Wilderness (I) (2006)
6/10
The Brits show how the teen slasher flick is done
20 August 2010
Warning: Spoilers
Wilderness shows us that just because you're making a film about a bunch of teenagers in the woods getting killed…it doesn't have to suck. There's nothing particularly fancy about this movie, but it's reasonably smart, sufficiently gory, thankfully unpretentious and refreshingly unself-aware .

The story concerns a group of boys in a juvenile detention facility in Great Britain. When one of their bunkmates is bullied into committing suicide, the head guard is assigned to take the teen convicts to a remote island for a character building exercise. While on the island, they make two discoveries. One is that a female head guard and two girl convicts are on the island for the same reason as the boys. The second is that someone is out to murder them all. It really is that nakedly formulaic, but these filmmakers take the time and effort to execute the formula as well as they can. The result is a fairly entertaining teen slasher flick. Well, it's really more of a teen skewering flick but if that's what you enjoy, you'll like Wilderness.

Now, there's not any more depth to this film than your average kids-getting-killed movie and it's not making any wry observations about the genre or trying to be ironic or anything like that. It just wants to be a nice little horror flick. There's plenty of running and screaming and a few legitimately shocking scenes. There's even some furtive sex, but without any nudity. That's probably the only teen slasher cliché that isn't featured and professionally pulled off.

The acid tests for this kind of script is…"How stupid do the characters have to be in order to get killed?" and "How over-the-top ridiculous is the murderer's ability to kill them?" When people who should be running away in fear always stop and look in that dark room or always fall and sprain their ankle fleeing from the killer or when the killer can punch through a wall with his bare hand or get stabbed and shot but just shake it off, those are the signs of a bad script. Wilderness avoids almost all of those flaws, except for an ending where the previously very smart, skilled and tough murderer suddenly become a stupid wuss. Oh, well. Nobody's perfect.

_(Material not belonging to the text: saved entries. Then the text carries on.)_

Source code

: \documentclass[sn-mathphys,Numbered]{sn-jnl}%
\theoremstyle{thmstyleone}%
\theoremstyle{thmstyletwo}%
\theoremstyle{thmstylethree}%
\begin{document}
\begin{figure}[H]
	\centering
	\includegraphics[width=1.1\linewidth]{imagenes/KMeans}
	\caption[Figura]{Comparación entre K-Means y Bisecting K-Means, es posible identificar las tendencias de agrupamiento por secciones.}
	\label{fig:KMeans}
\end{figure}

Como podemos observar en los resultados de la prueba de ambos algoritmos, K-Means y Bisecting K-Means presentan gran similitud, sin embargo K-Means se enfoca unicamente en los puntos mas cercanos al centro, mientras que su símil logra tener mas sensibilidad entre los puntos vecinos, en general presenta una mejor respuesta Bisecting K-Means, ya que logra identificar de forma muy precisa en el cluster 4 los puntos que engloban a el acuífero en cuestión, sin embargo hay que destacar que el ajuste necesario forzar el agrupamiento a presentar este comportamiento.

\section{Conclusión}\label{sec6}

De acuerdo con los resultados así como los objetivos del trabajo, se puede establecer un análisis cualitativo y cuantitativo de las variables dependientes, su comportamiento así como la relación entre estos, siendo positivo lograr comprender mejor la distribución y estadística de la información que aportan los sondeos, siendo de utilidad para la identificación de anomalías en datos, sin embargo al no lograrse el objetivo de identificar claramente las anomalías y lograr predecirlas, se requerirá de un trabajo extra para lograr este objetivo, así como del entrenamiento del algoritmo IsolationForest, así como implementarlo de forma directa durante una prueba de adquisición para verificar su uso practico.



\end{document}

Acting-wise, everyone in the cast gives fine performances. Granted, the roles are all broadly and obviously drawn but Stephen Wright and Luke Neal create a believable co-dependent relationship as two bullies and Karly Greene as the girl who comes between them gets to show her character is just as cruel and selfish as the two boys. Sean Pertwee and Alex Reid as the male and female guards also engage in a cute "who's got bigger balls" stare down.

If there's any problem with this film it's that the only characters who even remotely resemble good guys are disposed of early on, and the ones that are left are either ciphers you have no reason to care about or bad people who, to some extent, deserve what they're getting. It's also a little odd that the ones who survive are probably the least interesting characters in the story.

If you don't like teen slasher films, there's nothing special here to bother with. If you do enjoy that genre and would like to be reminded what good one looks and feels like, go rent Wilderness.